▶ [RECORDS FOR THE EXERCISE]:
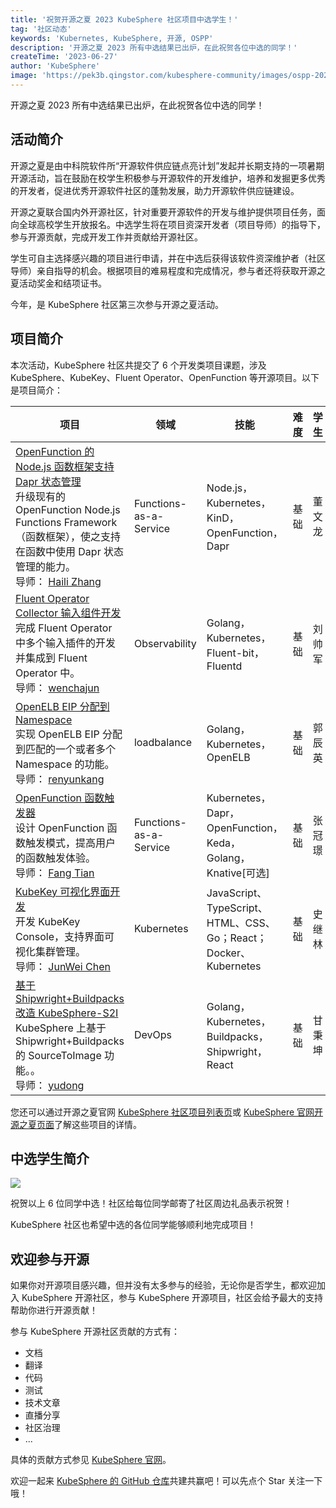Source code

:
 ```yaml
---
title: '祝贺开源之夏 2023 KubeSphere 社区项目中选学生！'
tag: '社区动态'
keywords: 'Kubernetes, KubeSphere, 开源, OSPP'
description: '开源之夏 2023 所有中选结果已出炉，在此祝贺各位中选的同学！'
createTime: '2023-06-27'
author: 'KubeSphere'
image: 'https://pek3b.qingstor.com/kubesphere-community/images/ospp-2023-cover.png'
---
```


开源之夏 2023 所有中选结果已出炉，在此祝贺各位中选的同学！

## 活动简介

开源之夏是由中科院软件所“开源软件供应链点亮计划”发起并长期支持的一项暑期开源活动，旨在鼓励在校学生积极参与开源软件的开发维护，培养和发掘更多优秀的开发者，促进优秀开源软件社区的蓬勃发展，助力开源软件供应链建设。

开源之夏联合国内外开源社区，针对重要开源软件的开发与维护提供项目任务，面向全球高校学生开放报名。中选学生将在项目资深开发者（项目导师）的指导下，参与开源贡献，完成开发工作并贡献给开源社区。

学生可自主选择感兴趣的项目进行申请，并在中选后获得该软件资深维护者（社区导师）亲自指导的机会。根据项目的难易程度和完成情况，参与者还将获取开源之夏活动奖金和结项证书。

今年，是 KubeSphere 社区第三次参与开源之夏活动。

## 项目简介

本次活动，KubeSphere 社区共提交了 6 个开发类项目课题，涉及 KubeSphere、KubeKey、Fluent Operator、OpenFunction 等开源项目。以下是项目简介：

| 项目  | 领域       | 技能    | 难 度 | 学生 |
|------|--------------|---------------------------|----| --- |
| [OpenFunction 的 Node.js 函数框架支持 Dapr 状态管理](https://github.com/kubesphere/community/blob/master/sig-advocacy-and-outreach/ospp-2023/openfunction-nodejs-function-framework-upgrade_zh-CN.md) <br/>升级现有的 OpenFunction Node.js Functions Framework（函数框架），使之支持在函数中使用 Dapr 状态管理的能力。<br/>导师： [Haili Zhang](https://github.com/webup) | Functions-as-a-Service    | Node.js，Kubernetes，KinD，OpenFunction，Dapr    | 基础 |董文龙  |
| [Fluent Operator Collector 输入组件开发](https://github.com/kubesphere/community/blob/master/sig-advocacy-and-outreach/ospp-2023/fluent-operator-input-plugin-development.md) <br/>完成 Fluent Operator 中多个输入插件的开发并集成到 Fluent Operator 中。<br/>导师： [wenchajun](https://github.com/wenchajun)  | Observability | Golang，Kubernetes，Fluent-bit，Fluentd | 基础 |刘帅军  |
| [OpenELB EIP 分配到 Namespace](https://github.com/kubesphere/community/blob/master/sig-advocacy-and-outreach/ospp-2023/openelb-eip-binding-namespaces.md) <br/>实现 OpenELB EIP 分配到匹配的一个或者多个 Namespace 的功能。<br/>导师： [renyunkang](https://github.com/renyunkang/) | loadbalance   | Golang，Kubernetes，OpenELB    | 基础 |郭辰英  |
| [OpenFunction 函数触发器](https://github.com/kubesphere/community/blob/master/sig-advocacy-and-outreach/ospp-2023/openfunction-function-trigger.md) <br/>设计 OpenFunction 函数触发模式，提高用户的函数触发体验。<br/>导师： [Fang Tian ](https://github.com/tpiperatgod/) | Functions-as-a-Service   | Kubernetes，Dapr，OpenFunction，Keda，Golang，Knative[可选] | 基础 |张冠璟  |
| [KubeKey 可视化界面开发](https://github.com/kubesphere/community/blob/master/sig-advocacy-and-outreach/ospp-2023/kubekey-console_zh-CN.md) <br/>开发 KubeKey Console，支持界面可视化集群管理。<br/>导师： [JunWei Chen](https://github.com/liangzai006) |Kubernetes | JavaScript、TypeScript、HTML、CSS、Go；React；Docker、Kubernetes | 基础 |	史继林  |
| [基于 Shipwright+Buildpacks 改造 KubeSphere-S2I](https://github.com/kubesphere/community/blob/master/sig-advocacy-and-outreach/ospp-2023/kubesphere-s2i-upgrade-with-buildpacks_zh-CN.md) <br/>KubeSphere 上基于 Shipwright+Buildpacks 的 SourceToImage 功能。。<br/>导师： [yudong](https://github.com/yudong2015) |  DevOps  | Golang，Kubernetes，Buildpacks，Shipwright，React| 基础 |甘秉坤  |

您还可以通过开源之夏官网 [KubeSphere 社区项目列表页](https://summer-ospp.ac.cn/org/orgdetail/669ff0b7-2366-4bf3-8ffb-10f79089a45a?lang=zh)或 [KubeSphere 官网开源之夏页面](https://github.com/kubesphere/community/tree/master/sig-advocacy-and-outreach/ospp-2023)了解这些项目的详情。

## 中选学生简介

![](https://pek3b.qingstor.com/kubesphere-community/images/ospp-2023-selected-students-post.png)

祝贺以上 6 位同学中选！社区给每位同学邮寄了社区周边礼品表示祝贺！

KubeSphere 社区也希望中选的各位同学能够顺利地完成项目！

## 欢迎参与开源

如果你对开源项目感兴趣，但并没有太多参与的经验，无论你是否学生，都欢迎加入 KubeSphere 开源社区，参与 KubeSphere 开源项目，社区会给予最大的支持帮助你进行开源贡献！

参与 KubeSphere 开源社区贡献的方式有：

- 文档
- 翻译
- 代码
- 测试
- 技术文章
- 直播分享
- 社区治理
- ...

具体的贡献方式参见 [KubeSphere 官网](https://kubesphere.io/contribution/)。

欢迎一起来 [KubeSphere 的 GitHub 仓库](https://github.com/kubesphere/kubesphere)共建共赢吧！可以先点个 Star 关注一下哦！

▶ [TASK TO COMPLETE]:
Counting only lines that hold "qingstor", report how many there are in the records above, as a bare number.

▶ [EXERCISE ANSWER]:
2